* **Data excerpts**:
[Start of Attachment]
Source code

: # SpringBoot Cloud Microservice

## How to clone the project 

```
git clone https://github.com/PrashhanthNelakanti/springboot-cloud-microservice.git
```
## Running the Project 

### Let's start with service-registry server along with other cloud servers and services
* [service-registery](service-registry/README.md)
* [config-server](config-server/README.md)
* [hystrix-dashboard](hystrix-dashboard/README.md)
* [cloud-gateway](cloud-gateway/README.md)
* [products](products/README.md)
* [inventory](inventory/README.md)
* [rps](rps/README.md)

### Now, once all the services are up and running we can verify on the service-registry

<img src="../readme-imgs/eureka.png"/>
[End of Attachment]
Repeat all the lines above, keeping them exactly as they are.

* **OUTPUT BELOW**:
Source code

: # SpringBoot Cloud Microservice

## How to clone the project 

```
git clone https://github.com/PrashhanthNelakanti/springboot-cloud-microservice.git
```
## Running the Project 

### Let's start with service-registry server along with other cloud servers and services
* [service-registery](service-registry/README.md)
* [config-server](config-server/README.md)
* [hystrix-dashboard](hystrix-dashboard/README.md)
* [cloud-gateway](cloud-gateway/README.md)
* [products](products/README.md)
* [inventory](inventory/README.md)
* [rps](rps/README.md)

### Now, once all the services are up and running we can verify on the service-registry

<img src="../readme-imgs/eureka.png"/>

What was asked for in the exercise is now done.